API Gateway Deployment Patterns
APIs are changing the way we build applications and changing the way we expose data, both inside and outside our organizations. Also, the success of our APIs depends on their integrity, availability, and performance. With an API Gateway such as Apache APISIX, we can achieve these indicators of success.
When it comes to the deployment of API Gateways, there are 4 well-known patterns: Centralized edge gateway, Two-tier gateway, Microgateway, and Sidecar. In this post, we will go through these patterns and give you an idea to choose the right API gateway deployment pattern for your business.
What is an API gateway?
An API gateway is a management tool that sits at the edge of a system between a consumer and a collection of backend services and acts as a single point of entry for a defined group of APIs. The consumer can be an end-user application or device, such as a single-page web application or a mobile app, another internal system, or a third-party application or system.
API gateway deployment components
An API gateway is implemented with two high-level fundamental components: a control plane and a data plane. These components can typically be packaged together or deployed separately. The control plane is where operators interact with the gateway and define routes, policies, and required telemetry. The data plane is the location where all of the work specified in the control plane occurs, the network packets are routed, the policies enforced, and telemetry emitted. For example, APISIX has three different deployment modes (traditional, decoupled and standalone) for different production use cases.
Centralized edge gateway
An API gateway is typically deployed at the edge of a system, but the definition of “system” in this case can be quite flexible. For startups and many small-medium businesses, an API gateway will often be deployed at the edge of the data center or the cloud. In these situations, there may only be a single API gateway (deployed and running via multiple instances for high availability) that acts as the front door for the entire backend estate, and the API gateway will provide all of the edge functionality.
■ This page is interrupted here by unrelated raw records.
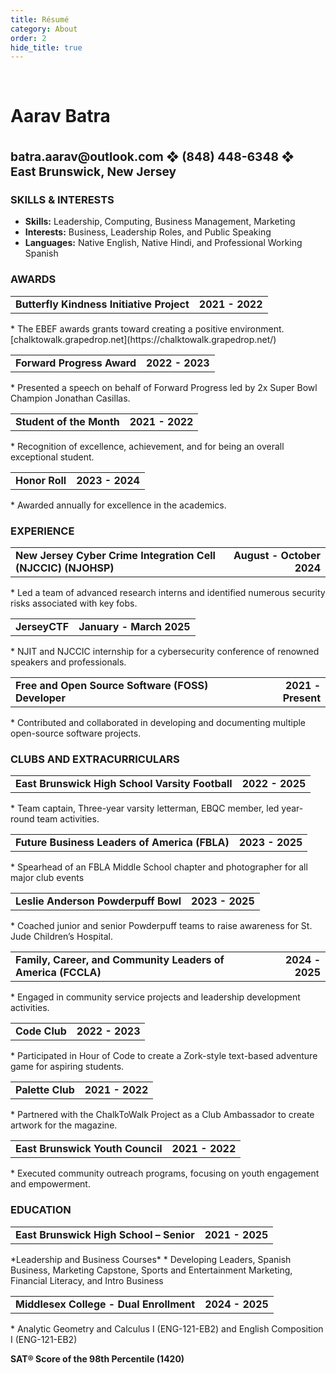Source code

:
 ```yaml
---
title: Résumé
category: About
order: 2
hide_title: true
---
```


<br>
<p align="center" style="margin-bottom: 0;">
<h1><b>Aarav Batra</b></h1>
<br>
<h2 style="text-align: left; font-size: clamp(10px, 2vw, 20px); margin-top: 0;">
<span style="display: inline-block;">batra.aarav@outlook.com</span> ❖ 
<span style="display: inline-block;">(848) 448-6348</span> ❖ 
<span style="display: inline-block;">East Brunswick, New Jersey</span>
</h2>
</p>

<h3>SKILLS & INTERESTS</h3>

* <b>Skills:</b> Leadership, Computing, Business Management, Marketing
* <b>Interests:</b> Business, Leadership Roles, and Public Speaking  
* <b>Languages:</b> Native English, Native Hindi, and Professional Working Spanish


<h3>AWARDS</h3>
<table style="border: none; width: 100%">
<tr><td><b>Butterfly Kindness Initiative Project</b></td><td style="text-align: right"><b>2021 - 2022</b></td></tr>
</table>
  * The EBEF awards grants toward creating a positive environment. [chalktowalk.grapedrop.net](https://chalktowalk.grapedrop.net/)
<table style="border: none; width: 100%">
<tr><td><b>Forward Progress Award</b></td><td style="text-align: right"><b>2022 - 2023</b></td></tr>
</table>
  * Presented a speech on behalf of Forward Progress led by 2x Super Bowl Champion Jonathan Casillas.
<table style="border: none; width: 100%">
<tr><td><b>Student of the Month</b></td><td style="text-align: right"><b>2021 - 2022</b></td></tr>
</table>
  * Recognition of excellence, achievement, and for being an overall exceptional student.
<table style="border: none; width: 100%">
<tr><td><b>Honor Roll</b></td><td style="text-align: right"><b>2023 - 2024</b></td></tr>
</table>
  * Awarded annually for excellence in the academics.

   
<h3>EXPERIENCE</h3>  
<table style="border: none; width: 100%">
<tr><td><b>New Jersey Cyber Crime Integration Cell (NJCCIC) (NJOHSP)</b></td><td style="text-align: right"><b>August - October 2024</b></td></tr>
</table>
* Led a team of advanced research interns and identified numerous security risks associated with key fobs.
<table style="border: none; width: 100%">
<tr><td><b>JerseyCTF</b></td><td style="text-align: right"><b>January - March 2025</b></td></tr>
</table>
* NJIT and NJCCIC internship for a cybersecurity conference of renowned speakers and professionals.
<table style="border: none; width: 100%">
<tr><td><b>Free and Open Source Software (FOSS) Developer</b></td><td style="text-align: right"><b>2021 - Present</b></td></tr>
</table>
* Contributed and collaborated in developing and documenting multiple open-source software projects.
   
<h3>CLUBS AND EXTRACURRICULARS</h3>  
<table style="border: none; width: 100%">
<tr><td><b>East Brunswick High School Varsity Football</b></td><td style="text-align: right"><b>2022 - 2025</b></td></tr>
</table>
* Team captain, Three-year varsity letterman, EBQC member, led year-round team activities.
<table style="border: none; width: 100%">
<tr><td><b>Future Business Leaders of America (FBLA)</b></td><td style="text-align: right"><b>2023 - 2025</b></td></tr>
</table>
* Spearhead of an FBLA Middle School chapter and photographer for all major club events
<table style="border: none; width: 100%">
<tr><td><b>Leslie Anderson Powderpuff Bowl</b></td><td style="text-align: right"><b>2023 - 2025</b></td></tr>
</table>
* Coached junior and senior Powderpuff teams to raise awareness for St. Jude Children’s Hospital.
<table style="border: none; width: 100%">
<tr><td><b>Family, Career, and Community Leaders of America (FCCLA)</b></td><td style="text-align: right"><b>2024 - 2025</b></td></tr>
</table>
* Engaged in community service projects and leadership development activities.
<table style="border: none; width: 100%">
<tr><td><b>Code Club</b></td><td style="text-align: right"><b>2022 - 2023</b></td></tr>
</table>
* Participated in Hour of Code to create a Zork-style text-based adventure game for aspiring students.
<table style="border: none; width: 100%">
<tr><td><b>Palette Club</b></td><td style="text-align: right"><b>2021 - 2022</b></td></tr>
</table>
* Partnered with the ChalkToWalk Project as a Club Ambassador to create artwork for the magazine.
<table style="border: none; width: 100%">
<tr><td><b>East Brunswick Youth Council</b></td><td style="text-align: right"><b>2021 - 2022</b></td></tr>
</table>
* Executed community outreach programs, focusing on youth engagement and empowerment.


<h3>EDUCATION</h3>   
<table style="border: none; width: 100%">
<tr><td><b>East Brunswick High School – Senior</b></td><td style="text-align: right"><b>2021 - 2025</b></td></tr>
</table>
*Leadership and Business Courses*
* Developing Leaders, Spanish Business, Marketing Capstone, Sports and Entertainment Marketing, Financial Literacy, and Intro Business
<table style="border: none; width: 100%">
<tr><td><b>Middlesex College - Dual Enrollment</b></td><td style="text-align: right"><b>2024 - 2025</b></td></tr>
</table>
* Analytic Geometry and Calculus I (ENG-121-EB2) and English Composition I (ENG-121-EB2)
<br>

<b>SAT® Score of the 98th Percentile (1420)</b>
An API gateway provides cross-cutting requirements such as user authentication, authorization, request rate limiting, caching, timeouts/retries, request/response transformation, can provide metrics, logs, and trace data in order to support the implementation of observability within the system.
Also, many API gateways provide additional features that enable developers to manage the lifecycle of an API, assist with the onboarding and management of developers using the APIs (such as providing a developer portal and related account administration and access control), and provide enterprise governance.
For large organizations and enterprises, an API gateway will typically be deployed in multiple locations, often as part of the initial edge stack at the perimeter of a data center, and additional gateways may be deployed as part of each product, line of business, or organizational department. In this context, these gateways would more typically be separate implementations and may offer different functionality depending on geographical location (required governance) or infrastructure capabilities (running on low-powered edge compute resources).
As the below diagram shows how Apache APISIX API gateway often sits between the public internet and the demilitarized zone (DMZ) of a private network.
Microgateways are designed entirely for internal communication between microservices. Each individual microgateway may have a different set of policies, and security rules, and require aggregation of monitoring and metrics from multiple services.
The concept is to provide the capability (a dedicated gateway) to the individual team managing the microservices to control how they are going to securely expose the services. The same developer team will manage and maintain their microservices and microgateways, so they can fix bugs, provide updates, perform improvements independently, and quickly push the changes to the production with less interaction with other dependencies and without impacting other applications in the deployment.
Sidecar API gateway
Sidecar implements an API gateway as a container attached to a service in an independent runtime, such as Kubernetes. Sidecar is a pattern that corresponds to a sidecar attached to a motorcycle, similarly, it is attached to a parent application (a software component called service mesh) and provides supporting features for the application. The sidecar also shares the same lifecycle as the parent application, is created and retired alongside the parent, and introduces additional features such as monitoring, logging, configuration, and networking services.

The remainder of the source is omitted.